Oklahoma Gazette provides an open forum for the discussion of all points of view in its Letters to the Editor section. The Gazette reserves the right to edit letters for length and clarity. Letters can be mailed, faxed, emailed to [email protected] or sent online at okgazette.com. Include a city of residence and contact number for verification.

Modest proposal

The Norman Forward project has really gotten my attention and stirred the speculative juices once again. As I understand it, they suggested having a little more sales tax for a while in order to raise $143 million that will be used to enhance the quality of life for the citizens of Norman.

While I’m in no way a financier, it does sound to me like enough to guarantee subsidies for all our citizen homeowners and for the schools and hospitals and to guarantee low-interest loans for businesses. It also sounds like enough to pay to retrofit all city buildings with energy-efficient and energy-producing upgrades of the sort that pay for themselves in 10 years or so.

Norman could be well on its way to being a net-zero city, a solar-friendly city, a truly progressive city with a growing, new industrial component because such projects will induce other related developments in addition to adding new jobs and new businesses.

The citizens would enjoy a lower cost of living via lower utility bills, and the schools would reap large energy savings, which would free up funds for better education. Businesses, too, would earn more on their investments. Ultimately, the city would save a bundle on expenses and could undertake the development of more amenities.

The project is a shot in the arm for everyone in Norman once the initial cost barrier is lowered.

And as the loans are repaid, funds also would be available for new parks and playgrounds and the east side library.

— Joel Olson Moore

Fracking fracas

All of the big oil haters and greenie weenies who dislike fracking wells seem to have the misguided notion that every well drilled, completed and put on production somehow leaks fluid into potable water sources.

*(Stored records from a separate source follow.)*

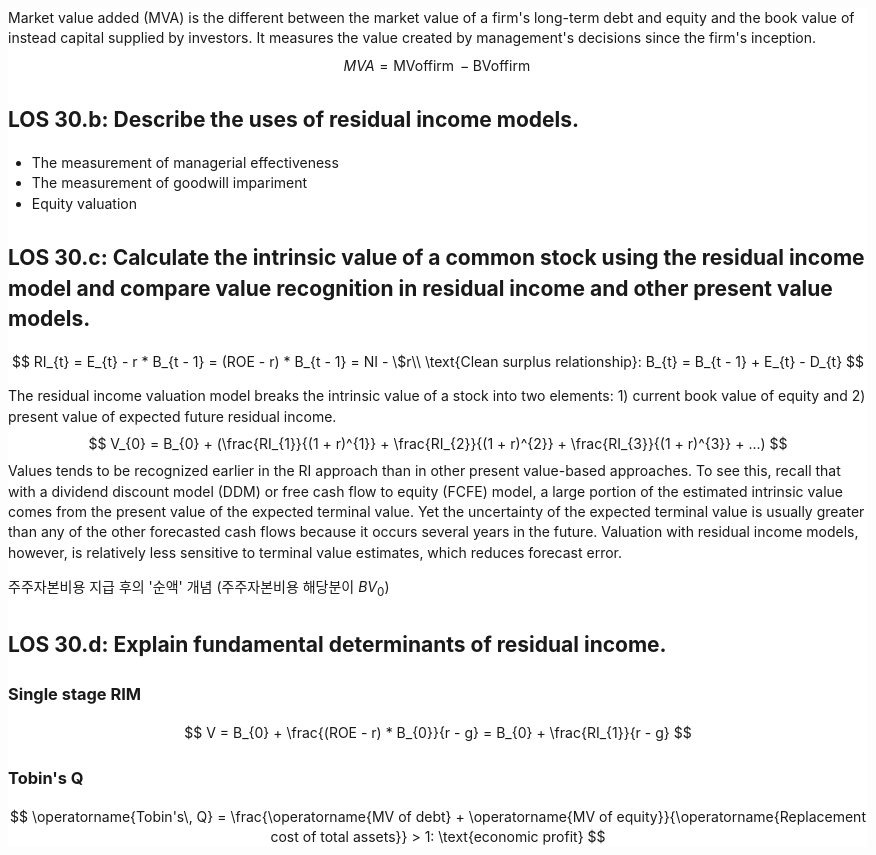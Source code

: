 Market value added (MVA) is the different between the market value of a firm's long-term debt and equity and the book value of instead capital supplied by investors. It measures the value created by management's decisions since the firm's inception.
$$
MVA = \operatorname{MV of firm} - \operatorname{BV of firm}
$$

## LOS 30.b: Describe the uses of residual income models.

-   The measurement of managerial effectiveness
-   The measurement of goodwill impariment
-   Equity valuation

## LOS 30.c: Calculate the intrinsic value of a common stock using the residual income model and compare value recognition in residual income and other present value models.

$$
RI_{t} = E_{t} - r * B_{t - 1} = (ROE - r) * B_{t - 1} = NI - \$r\\
\text{Clean surplus relationship}: B_{t} = B_{t - 1} + E_{t} - D_{t}
$$

The residual income valuation model breaks the intrinsic value of a stock into two elements: 1) current book value of equity and 2) present value of expected future residual income.
$$
V_{0} = B_{0} + (\frac{RI_{1}}{(1 + r)^{1}} + \frac{RI_{2}}{(1 + r)^{2}} + \frac{RI_{3}}{(1 + r)^{3}} + ...)
$$
Values tends to be recognized earlier in the RI approach than in other present value-based approaches. To see this, recall that with a dividend discount model (DDM) or free cash flow to equity (FCFE) model, a large portion of the estimated intrinsic value comes from the present value of the expected terminal value. Yet the uncertainty of the expected terminal value is usually greater than any of the other forecasted cash flows because it occurs several years in the future. Valuation with residual income models, however, is relatively less sensitive to terminal value estimates, which reduces forecast error.

주주자본비용 지급 후의 '순액' 개념 (주주자본비용 해당분이 $BV_{0}$)

## LOS 30.d: Explain fundamental determinants of residual income.

### Single stage RIM

$$
V = B_{0} + \frac{(ROE - r) * B_{0}}{r - g} = B_{0} + \frac{RI_{1}}{r - g}
$$

### Tobin's Q

$$
\operatorname{Tobin's\, Q} = \frac{\operatorname{MV of debt} + \operatorname{MV of equity}}{\operatorname{Replacement cost of total assets}} > 1: \text{economic profit}
$$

Well, I have news for them: Every effort is made to avoid doing so. Why would anyone want to pollute potable water with oil and salt water, much less fracking fluids?

And, of course, it is their opinion that all of the fracking fluids are toxic. If this was the case, why is it necessary to add a biocide to the fluid to control bacteria? Bacteria, if left unchecked, will degrade the guar gum gelling agent.

Of course, objectors rail against biocide being in the fracking fluid. Never mind the fact that many of them degrade with time, and by the time they return to the surface, they are essentially harmless.

The oil industry is not unlike most other industries and commercial ventures. Accidents occur, even when measures are taken to avoid them. As with most endeavors, there are risks involved, but they are worth taking considering the rewards received. We do not live in perfect or entirely risk-free world.

— Mickey McVay Edmond


A building named in the story “Ironed out” (Life, Culture, Louis Fowler, May 13, Oklahoma Gazette) was incorrectly identified. We called the Heierding building the Harding building. We apologize for the error.